** Problem statement **
Write out, word for word, only the data from its first line to the line containing "- movie-center-web-redux (the".

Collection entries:
______

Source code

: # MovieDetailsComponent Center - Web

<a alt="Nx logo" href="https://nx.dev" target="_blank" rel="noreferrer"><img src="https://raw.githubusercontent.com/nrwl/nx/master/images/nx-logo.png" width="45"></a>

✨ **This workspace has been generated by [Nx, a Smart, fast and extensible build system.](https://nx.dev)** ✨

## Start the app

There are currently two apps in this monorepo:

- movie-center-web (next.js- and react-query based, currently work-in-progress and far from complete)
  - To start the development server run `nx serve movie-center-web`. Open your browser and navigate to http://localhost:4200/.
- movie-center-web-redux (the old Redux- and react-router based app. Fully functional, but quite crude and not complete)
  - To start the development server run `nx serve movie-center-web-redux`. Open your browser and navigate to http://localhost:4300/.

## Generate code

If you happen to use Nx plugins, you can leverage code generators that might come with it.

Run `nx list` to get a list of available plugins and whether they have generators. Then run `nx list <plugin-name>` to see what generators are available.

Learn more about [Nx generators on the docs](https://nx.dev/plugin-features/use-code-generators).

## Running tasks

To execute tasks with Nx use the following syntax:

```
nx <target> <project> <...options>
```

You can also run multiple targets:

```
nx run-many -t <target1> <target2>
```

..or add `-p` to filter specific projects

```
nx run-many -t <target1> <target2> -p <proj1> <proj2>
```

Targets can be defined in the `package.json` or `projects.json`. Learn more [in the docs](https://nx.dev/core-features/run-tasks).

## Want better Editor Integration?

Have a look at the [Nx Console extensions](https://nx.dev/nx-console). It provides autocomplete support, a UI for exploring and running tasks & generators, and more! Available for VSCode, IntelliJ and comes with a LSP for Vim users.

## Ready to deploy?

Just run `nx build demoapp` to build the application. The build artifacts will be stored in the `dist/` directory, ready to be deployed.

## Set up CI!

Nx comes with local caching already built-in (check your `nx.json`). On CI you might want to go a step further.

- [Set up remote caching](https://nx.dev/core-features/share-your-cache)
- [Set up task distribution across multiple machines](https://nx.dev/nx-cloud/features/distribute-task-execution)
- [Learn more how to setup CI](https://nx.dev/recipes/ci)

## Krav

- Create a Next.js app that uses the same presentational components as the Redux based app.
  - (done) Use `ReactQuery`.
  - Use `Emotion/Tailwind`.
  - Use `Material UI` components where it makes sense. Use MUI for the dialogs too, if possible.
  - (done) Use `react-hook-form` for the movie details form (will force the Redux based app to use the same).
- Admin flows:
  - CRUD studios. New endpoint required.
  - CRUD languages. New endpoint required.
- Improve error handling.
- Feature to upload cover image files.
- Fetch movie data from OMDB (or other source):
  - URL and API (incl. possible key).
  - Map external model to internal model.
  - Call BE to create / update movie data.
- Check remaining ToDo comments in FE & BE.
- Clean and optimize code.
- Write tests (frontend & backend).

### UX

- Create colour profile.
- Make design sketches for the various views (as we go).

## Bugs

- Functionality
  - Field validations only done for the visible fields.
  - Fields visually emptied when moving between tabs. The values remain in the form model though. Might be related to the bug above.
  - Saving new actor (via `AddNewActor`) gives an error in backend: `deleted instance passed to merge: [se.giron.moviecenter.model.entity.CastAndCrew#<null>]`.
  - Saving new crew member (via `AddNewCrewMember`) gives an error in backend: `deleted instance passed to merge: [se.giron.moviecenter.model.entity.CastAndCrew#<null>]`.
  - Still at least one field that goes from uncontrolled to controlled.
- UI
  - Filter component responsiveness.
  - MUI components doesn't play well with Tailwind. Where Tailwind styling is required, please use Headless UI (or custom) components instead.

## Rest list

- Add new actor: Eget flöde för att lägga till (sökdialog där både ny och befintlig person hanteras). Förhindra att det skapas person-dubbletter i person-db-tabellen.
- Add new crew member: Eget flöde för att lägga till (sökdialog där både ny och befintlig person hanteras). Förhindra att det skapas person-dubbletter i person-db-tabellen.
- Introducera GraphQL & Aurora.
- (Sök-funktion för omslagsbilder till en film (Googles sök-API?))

______

** Output for this task **
Source code

: # MovieDetailsComponent Center - Web

<a alt="Nx logo" href="https://nx.dev" target="_blank" rel="noreferrer"><img src="https://raw.githubusercontent.com/nrwl/nx/master/images/nx-logo.png" width="45"></a>

✨ **This workspace has been generated by [Nx, a Smart, fast and extensible build system.](https://nx.dev)** ✨

## Start the app

There are currently two apps in this monorepo:

- movie-center-web (next.js- and react-query based, currently work-in-progress and far from complete)
  - To start the development server run `nx serve movie-center-web`. Open your browser and navigate to http://localhost:4200/.
- movie-center-web-redux (the old Redux- and react-router based app. Fully functional, but quite crude and not complete)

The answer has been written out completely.